=== Section Start ===
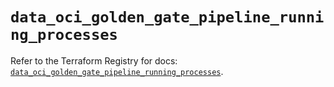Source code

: # `data_oci_golden_gate_pipeline_running_processes`

Refer to the Terraform Registry for docs: [`data_oci_golden_gate_pipeline_running_processes`](https://registry.terraform.io/providers/oracle/oci/7.19.0/docs/data-sources/golden_gate_pipeline_running_processes).
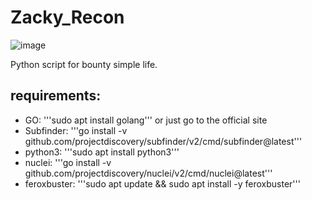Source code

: # Zacky_Recon

![image](https://github.com/Gesus-del/Zacky_Recon/assets/79453866/456bf74e-c6ec-4cd3-aafb-bfcc955dd5e1)


Python script for bounty simple life.

## requirements:


* GO:  '''sudo apt install golang''' or just go to the official site
* Subfinder: '''go install -v github.com/projectdiscovery/subfinder/v2/cmd/subfinder@latest'''
* python3: '''sudo apt install python3'''
* nuclei: '''go install -v github.com/projectdiscovery/nuclei/v2/cmd/nuclei@latest'''
* feroxbuster: '''sudo apt update && sudo apt install -y feroxbuster'''
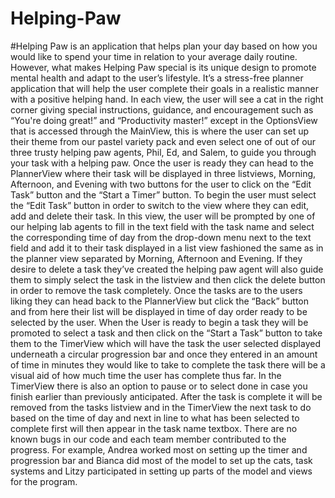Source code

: # Helping-Paw

#Helping Paw is an application that helps plan your day based on how you would like to spend your time in relation to your average daily routine. However, what makes Helping Paw special is its unique design to promote mental health and adapt to the user’s lifestyle. It’s a stress-free planner application that will help the user complete their goals in a realistic manner with a positive helping hand. In each view, the user will see a cat in the right corner giving special instructions, guidance, and encouragement such as “You're doing great!” and “Productivity master!” except in the OptionsView that is accessed through the MainView, this is where the user can set up their theme from our pastel variety pack and even select one of out of our three trusty helping paw agents, Phil, Ed, and Salem, to guide you through your task with a helping paw. Once the user is ready they can head to the PlannerView where their task will be displayed in three listviews, Morning, Afternoon, and Evening with two buttons for the user to click on the “Edit Task” button and the “Start a Timer” button. To begin the user must select the “Edit Task” button in order to switch to the view where they can edit, add and delete their task. In this view, the user will be prompted by one of our helping lab agents to fill in the text field with the task name and select the corresponding time of day from the drop-down menu next to the text field and add it to their task displayed in a list view fashioned the same as in the planner view separated by Morning, Afternoon and Evening. If they desire to delete a task they’ve created the helping paw agent will also guide them to simply select the task in the listview and then click the delete button in order to remove the task completely. Once the tasks are to the users liking they can head back to the PlannerView but click the “Back” button and from here their list will be displayed in time of day order ready to be selected by the user. When the User is ready to begin a task they will be promoted to select a task and then click on the “Start a Task” button to take them to the TimerView which will have the task the user selected displayed underneath a circular progression bar and once they entered in an amount of time in minutes they would like to take to complete the task there will be a visual aid of how much time the user has complete thus far. In the TimerView there is also an option to pause or to select done in case you finish earlier than previously anticipated. After the task is complete it will be removed from the tasks listview and in the TimerView the next task to do based on the time of day and next in line to what has been selected to complete first will then appear in the task name textbox. There are no known bugs in our code and each team member contributed to the progress. For example, Andrea worked most on setting up the timer and progression bar and Bianca did most of the model to set up the cats, task systems and Litzy participated in setting up parts of the model and views for the program.
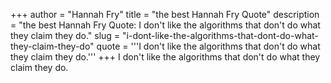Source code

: +++
author = "Hannah Fry"
title = "the best Hannah Fry Quote"
description = "the best Hannah Fry Quote: I don't like the algorithms that don't do what they claim they do."
slug = "i-dont-like-the-algorithms-that-dont-do-what-they-claim-they-do"
quote = '''I don't like the algorithms that don't do what they claim they do.'''
+++
I don't like the algorithms that don't do what they claim they do.
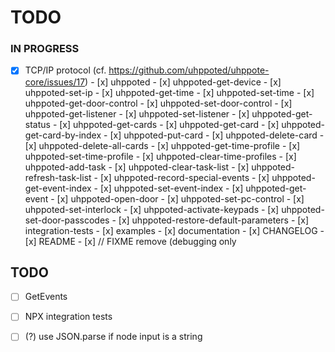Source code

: # TODO

### IN PROGRESS

- [x] TCP/IP protocol (cf. https://github.com/uhppoted/uhppote-core/issues/17)
      - [x] uhppoted
      - [x] uhppoted-get-device
      - [x] uhppoted-set-ip
      - [x] uhppoted-get-time
      - [x] uhppoted-set-time
      - [x] uhppoted-get-door-control
      - [x] uhppoted-set-door-control
      - [x] uhppoted-get-listener
      - [x] uhppoted-set-listener
      - [x] uhppoted-get-status
      - [x] uhppoted-get-cards
      - [x] uhppoted-get-card
      - [x] uhppoted-get-card-by-index
      - [x] uhppoted-put-card
      - [x] uhppoted-delete-card
      - [x] uhppoted-delete-all-cards
      - [x] uhppoted-get-time-profile
      - [x] uhppoted-set-time-profile
      - [x] uhppoted-clear-time-profiles
      - [x] uhppoted-add-task
      - [x] uhppoted-clear-task-list
      - [x] uhppoted-refresh-task-list
      - [x] uhppoted-record-special-events
      - [x] uhppoted-get-event-index
      - [x] uhppoted-set-event-index
      - [x] uhppoted-get-event
      - [x] uhppoted-open-door
      - [x] uhppoted-set-pc-control
      - [x] uhppoted-set-interlock
      - [x] uhppoted-activate-keypads
      - [x] uhppoted-set-door-passcodes
      - [x] uhppoted-restore-default-parameters
      - [x] integration-tests
      - [x] examples
      - [x] documentation
      - [x] CHANGELOG
      - [x] README
      - [x] // FIXME remove (debugging only

## TODO

- [ ] GetEvents
- [ ] NPX integration tests
- [ ] (?) use JSON.parse if node input is a string

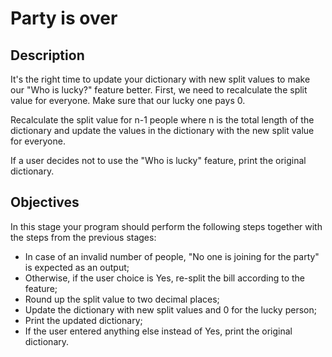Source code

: # Party is over
## Description
It's the right time to update your dictionary with new split values to make our "Who is lucky?" feature better. First, we need to recalculate the split value for everyone. Make sure that our lucky one pays 0.

Recalculate the split value for n-1 people where n is the total length of the dictionary and update the values in the dictionary with the new split value for everyone.

If a user decides not to use the "Who is lucky" feature, print the original dictionary.

## Objectives
In this stage your program should perform the following steps together with the steps from the previous stages:

- In case of an invalid number of people, "No one is joining for the party" is expected as an output;
- Otherwise, if the user choice is Yes, re-split the bill according to the feature;
- Round up the split value to two decimal places;
- Update the dictionary with new split values and 0 for the lucky person;
- Print the updated dictionary;
- If the user entered anything else instead of Yes, print the original dictionary.
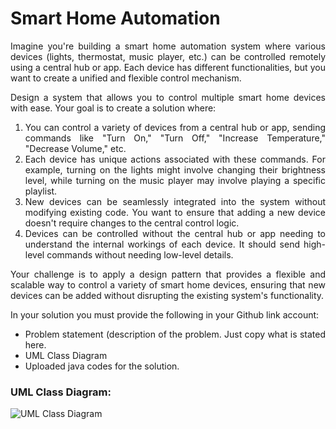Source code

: # Smart Home Automation

<div align="justify">Imagine you're building a smart home automation system where various devices (lights, thermostat, music player, etc.) can be controlled remotely using a central hub or app. Each device has different functionalities, but you want to create a unified and flexible control mechanism.  
 
Design a system that allows you to control multiple smart home devices with ease. Your goal is to create a solution where:

 1. You can control a variety of devices from a central hub or app, sending commands like "Turn On," "Turn Off," "Increase Temperature," "Decrease Volume," etc.
 2. Each device has unique actions associated with these commands. For example, turning on the lights might involve changing their brightness level, while turning on the music player may involve playing a specific playlist.
 3. New devices can be seamlessly integrated into the system without modifying existing code. You want to ensure that adding a new device doesn't require changes to the central control logic.
 4. Devices can be controlled without the central hub or app needing to understand the internal workings of each device. It should send high-level commands without needing low-level details.

Your challenge is to apply a design pattern that provides a flexible and scalable way to control a variety of smart home devices, ensuring that new devices can be added without disrupting the existing system's functionality.

In your solution you must provide the following in your Github link account:

  * Problem statement (description of the problem. Just copy what is stated here.
  * UML Class Diagram
  * Uploaded java codes for the solution.</div>


### **UML Class Diagram:**

![UML Class Diagram](https://github.com/user-attachments/assets/2567bee1-3eac-460f-867b-ec1ea4e61440)
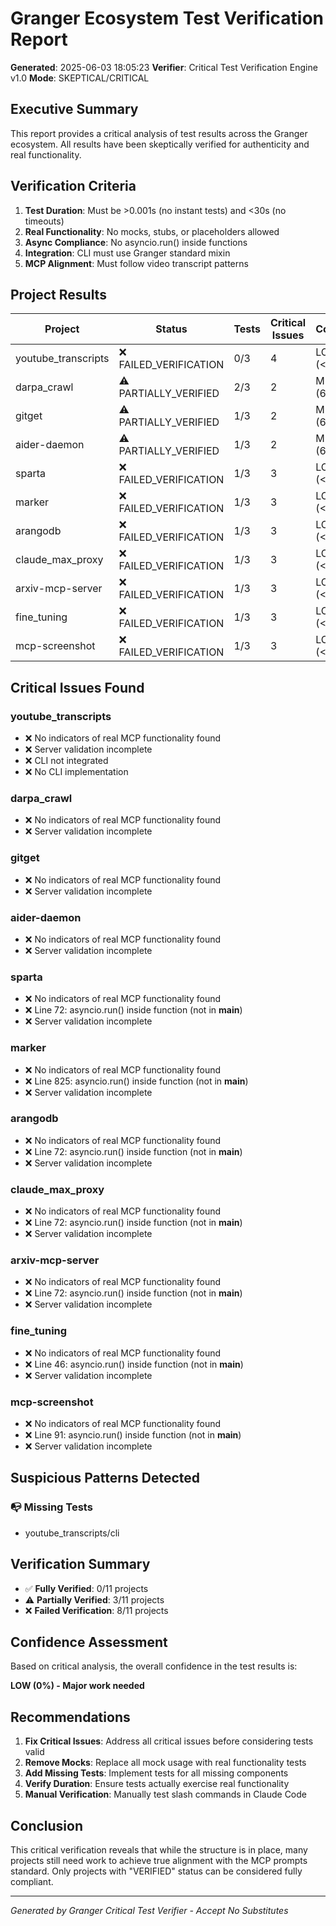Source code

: # Granger Ecosystem Test Verification Report

**Generated**: 2025-06-03 18:05:23
**Verifier**: Critical Test Verification Engine v1.0
**Mode**: SKEPTICAL/CRITICAL

## Executive Summary

This report provides a critical analysis of test results across the Granger ecosystem.
All results have been skeptically verified for authenticity and real functionality.

## Verification Criteria

1. **Test Duration**: Must be >0.001s (no instant tests) and <30s (no timeouts)
2. **Real Functionality**: No mocks, stubs, or placeholders allowed
3. **Async Compliance**: No asyncio.run() inside functions
4. **Integration**: CLI must use Granger standard mixin
5. **MCP Alignment**: Must follow video transcript patterns

## Project Results

| Project | Status | Tests | Critical Issues | Confidence |
|---------|--------|-------|-----------------|------------|
| youtube_transcripts | ❌ FAILED_VERIFICATION | 0/3 | 4 | LOW (<60%) |
| darpa_crawl | ⚠️ PARTIALLY_VERIFIED | 2/3 | 2 | MEDIUM (60-89%) |
| gitget | ⚠️ PARTIALLY_VERIFIED | 1/3 | 2 | MEDIUM (60-89%) |
| aider-daemon | ⚠️ PARTIALLY_VERIFIED | 1/3 | 2 | MEDIUM (60-89%) |
| sparta | ❌ FAILED_VERIFICATION | 1/3 | 3 | LOW (<60%) |
| marker | ❌ FAILED_VERIFICATION | 1/3 | 3 | LOW (<60%) |
| arangodb | ❌ FAILED_VERIFICATION | 1/3 | 3 | LOW (<60%) |
| claude_max_proxy | ❌ FAILED_VERIFICATION | 1/3 | 3 | LOW (<60%) |
| arxiv-mcp-server | ❌ FAILED_VERIFICATION | 1/3 | 3 | LOW (<60%) |
| fine_tuning | ❌ FAILED_VERIFICATION | 1/3 | 3 | LOW (<60%) |
| mcp-screenshot | ❌ FAILED_VERIFICATION | 1/3 | 3 | LOW (<60%) |

## Critical Issues Found

### youtube_transcripts
- ❌ No indicators of real MCP functionality found
- ❌ Server validation incomplete
- ❌ CLI not integrated
- ❌ No CLI implementation

### darpa_crawl
- ❌ No indicators of real MCP functionality found
- ❌ Server validation incomplete

### gitget
- ❌ No indicators of real MCP functionality found
- ❌ Server validation incomplete

### aider-daemon
- ❌ No indicators of real MCP functionality found
- ❌ Server validation incomplete

### sparta
- ❌ No indicators of real MCP functionality found
- ❌ Line 72: asyncio.run() inside function (not in __main__)
- ❌ Server validation incomplete

### marker
- ❌ No indicators of real MCP functionality found
- ❌ Line 825: asyncio.run() inside function (not in __main__)
- ❌ Server validation incomplete

### arangodb
- ❌ No indicators of real MCP functionality found
- ❌ Line 72: asyncio.run() inside function (not in __main__)
- ❌ Server validation incomplete

### claude_max_proxy
- ❌ No indicators of real MCP functionality found
- ❌ Line 72: asyncio.run() inside function (not in __main__)
- ❌ Server validation incomplete

### arxiv-mcp-server
- ❌ No indicators of real MCP functionality found
- ❌ Line 72: asyncio.run() inside function (not in __main__)
- ❌ Server validation incomplete

### fine_tuning
- ❌ No indicators of real MCP functionality found
- ❌ Line 46: asyncio.run() inside function (not in __main__)
- ❌ Server validation incomplete

### mcp-screenshot
- ❌ No indicators of real MCP functionality found
- ❌ Line 91: asyncio.run() inside function (not in __main__)
- ❌ Server validation incomplete

## Suspicious Patterns Detected

### 📭 Missing Tests
- youtube_transcripts/cli

## Verification Summary

- ✅ **Fully Verified**: 0/11 projects
- ⚠️ **Partially Verified**: 3/11 projects  
- ❌ **Failed Verification**: 8/11 projects

## Confidence Assessment

Based on critical analysis, the overall confidence in the test results is:

**LOW (0%) - Major work needed**

## Recommendations

1. **Fix Critical Issues**: Address all critical issues before considering tests valid
2. **Remove Mocks**: Replace all mock usage with real functionality tests
3. **Add Missing Tests**: Implement tests for all missing components
4. **Verify Duration**: Ensure tests actually exercise real functionality
5. **Manual Verification**: Manually test slash commands in Claude Code

## Conclusion

This critical verification reveals that while the structure is in place, many projects
still need work to achieve true alignment with the MCP prompts standard. Only projects
with "VERIFIED" status can be considered fully compliant.

---
*Generated by Granger Critical Test Verifier - Accept No Substitutes*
=== Section End ===
__Description of the task__:
Output exactly the lines above, beginning at the one with "- [x] uhppoted-set-door-passcodes" and stopping after the one with "- In case of". Pictures are to be omitted.

__Solution to this exercise__:
      - [x] uhppoted-set-door-passcodes
      - [x] uhppoted-restore-default-parameters
      - [x] integration-tests
      - [x] examples
      - [x] documentation
      - [x] CHANGELOG
      - [x] README
      - [x] // FIXME remove (debugging only

## TODO

- [ ] GetEvents
- [ ] NPX integration tests
- [ ] (?) use JSON.parse if node input is a string

Source code

: # Party is over
## Description
It's the right time to update your dictionary with new split values to make our "Who is lucky?" feature better. First, we need to recalculate the split value for everyone. Make sure that our lucky one pays 0.

Recalculate the split value for n-1 people where n is the total length of the dictionary and update the values in the dictionary with the new split value for everyone.

If a user decides not to use the "Who is lucky" feature, print the original dictionary.

## Objectives
In this stage your program should perform the following steps together with the steps from the previous stages:

- In case of an invalid number of people, "No one is joining for the party" is expected as an output;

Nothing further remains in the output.